Este documento não desfigura nem contraria a historia de Marco Tullio, referida pelo snr. Miguel [78] Dantas. O que d'ahi se deprehende é que Marco Tullio enganára Clemente VIII, depois de ter enganado os sacerdotes e titulares que depozeram de sua authenticidade na curia, se é que os depoentes não mentiram ao summo pontifice para resuscitarem fraudulentamente D. Sebastião.
De qualquer modo, se o impostor foi enforcado em 1603, segundo affirma o snr. Dantas, é impossivel que esse mesmo, que Clemente VIII sentenciou como rei em 1598, seja como rei sentenciado em 1617 por Paulo V.
Aqui está a sentença de Paulo V:
«Paulo V, Bispo de Roma, servo dos servos de Deus: Ao nosso mui amado filho Phelipe 3.o[9] Rei de Hespanha, Saude em Jesus Christo Nosso Senhor, que de todos é verdadeiro remedio e salvação: Fazemos saber que por parte de ElRey D. Sebastião, que se dizia ser de Portugal, nos foi apresentada uma sentença Appostolica de nosso antecessor Clemente outavo, de que constou estar julgado pelo verdadeiro Rey e legitimo de Portugal, nos pedia humildemente mandassemos por nosso Nuncio assim o declarasse para effeito [79] de se lhe dar a posse pacifica que convinha á boa Christandade e exemplo dos infieis para que não tomassem motivo de uzurparem o alheio, e que mandassemos consultar por nossos Cardeaes, vêr e examinar a dita sentença com nova justificaçaõ, e como era o proprio contheudo n'ella: movidos do Amor Paternal, para evitar escandalos que podiam resultar, e guerras entre christaõs, nos pareceu para mais suave meio, mandar-vos avizo por nosso Nuncio, não permitindo dardes ocaziaõ para que se valesse das Armas da Igreja, antes logo com effeito largareis o Reyno a seu dono, como estava mandado pela sentença junta, na qual não houve satisfação, cousa estranha entre os Principes; pelo que authoritate appostolica, e que nesta parte uzamos, mandamos a vós Philipe 3.o, Rey de Hespanha, em virtude da sancta obediencia que dentro de nove mezes, depois da notificação d'esta, largueis o dito Reyno de Portugal a seu legitimo successor D. Sebastião mui pacificamente sem efuzaõ de sangue e sob pena de excommunhão maior lata sententia da maneira que está julgada: Dada em esta Curia Romana sob o signal do Pescador a 17 de março de 1617.»

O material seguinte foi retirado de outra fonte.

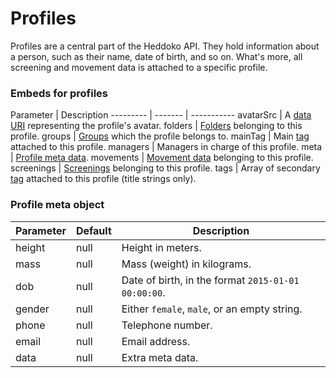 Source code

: # Profiles

Profiles are a central part of the Heddoko API. They hold information about a person, such as their name, date of birth, and so on. What's more, all screening and movement data is attached to a specific profile.

### Embeds for profiles

Parameter | Description
--------- | ------- | -----------
avatarSrc | A [data URI](https://en.wikipedia.org/wiki/Data_URI_scheme) representing the profile's avatar.
folders | [Folders](#folders) belonging to this profile.
groups | [Groups](#groups) which the profile belongs to.
mainTag | Main [tag](#tags) attached to this profile.
managers | Managers in charge of this profile.
meta | [Profile meta data](#profile-meta-object).
movements | [Movement data](#movements) belonging to this profile.
screenings | [Screenings](#screenings) belonging to this profile.
tags | Array of secondary [tag](#tags) attached to this profile (title strings only).

### Profile meta object

Parameter | Default | Description
--------- | ------- | -----------
height | null | Height in meters.
mass | null | Mass (weight) in kilograms.
dob | null | Date of birth, in the format `2015-01-01 00:00:00`.
gender | null | Either `female`, `male`, or an empty string.
phone | null | Telephone number.
email | null | Email address.
data | null | Extra meta data.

Temos, por tanto, segunda sentença a favor do mesmo que a obteve em 1598, e que a historia [80] melhor documentada e estudo definitivo, no conceito do snr. Pinheiro Chagas, dá como enforcado em 1603.
Mas este mesmo homem impetrou terceira sentença do papa Urbano VIII. Se fosse D. Sebastião devia, a esse tempo, orçar pelos setenta e seis annos. A sentença de Urbano é mais pathetica por que ahi já o decrepito exul pede que o não esbulhem do seu direito porque tem mulher e filhos.
A terceira sentença reza assim:
«Urbano VIII por Divina Providencia Bispo de Roma, Servo dos Servos de Deus. A todos os Arcebispos e Bispos e pessoas constituidas com dignidade que vivem debaixo do amparo da Igreja Catholica, em especial aos do Reyno de Portugal e suas conquistas, saude e paz em Jesus Christo nosso Salvador que de todos é verdadeiro remedio e salvaçaõ: Fazemos saber que por parte do nosso filho D. Sebastião Rey de Portugal nos foi aprezentado pessoalmente no Castello de Sancto Angelo duas sentenças de Clemente Outavo e Paulo Quinto nossos antecessores, ambas encorporadas, em que constava estar justificado largamente ser o proprio Rey e nesta conformidade estava sentenciado para lh'o largar Felipe 3.o Rey de [81] Hespanha, ao que não quiz nunca satisfazer; pedindo-nos agora tornassemos de novo a examinar os processos, e constando ser o proprio o mandassemos com effeito investir da posse do Reyno, pois tinha filhos e mulher, e não podia perder seus direitos, que prejudicava a seus herdeiros, o que mandamos brevemente e por extenso vêr como convinha em cazo de tanta importancia; e considerando como nos convem julgar e detreminar a cauza dos Principes christãos, mandando dar vista a Felipe Quarto que hoje vive, cometendo a cauza ao Imperador, e a ElRey de Inglaterra e a ElRey de França, com o que se passou e se resolveu que lhe desse posse do Reyno de Portugal; e hora por parte do dito Rey D. Sebastião nos foi pedido pozessemos o cumpra-se na sentença, e mandassemos passar nosso Breve Appostolico com excommunhão rezervada a nós para que nenhum fiel christaõ lhe impida sua posse, nem tome armas offensivas contra elle e seus soldados e Ministros; e vendo nós com os nossos Cardiaes do nosso Conselho sua justiça, com maduro conselho lh'o concedemos: pelo que vos mandamos que depois da notificação desta a nove mezes primeiros seguintes que assignamos pelas trez canonicas admoestaçoens, dando repartidamente trez mezes por cada canonica admoestaçaõ, [82] termo peremptorio, tanto que vos for apresentado e da minha parte mandado, façaes por vossos religiosos assim Seculares como Regulares publicar-se nos pulpitos das egrejas e praças publicas que.....[10]. Dada em esta Curia Romana sob o signal do Pescador aos 20 de outubro de 1630.»
Ahi está o problema.
Quem era este homem?
Não podia ser o rei da Ericeira, nem o rei de Penamacor, nem o pasteleiro do Escurial, nem Marco Tullio Catizone. Os quatros impostores eram já mortos.
Então quem era?
Ferdinand Denis, quando relata o caso de Marco Tullio, diz que este homem é um dos problemas insoluveis da historia.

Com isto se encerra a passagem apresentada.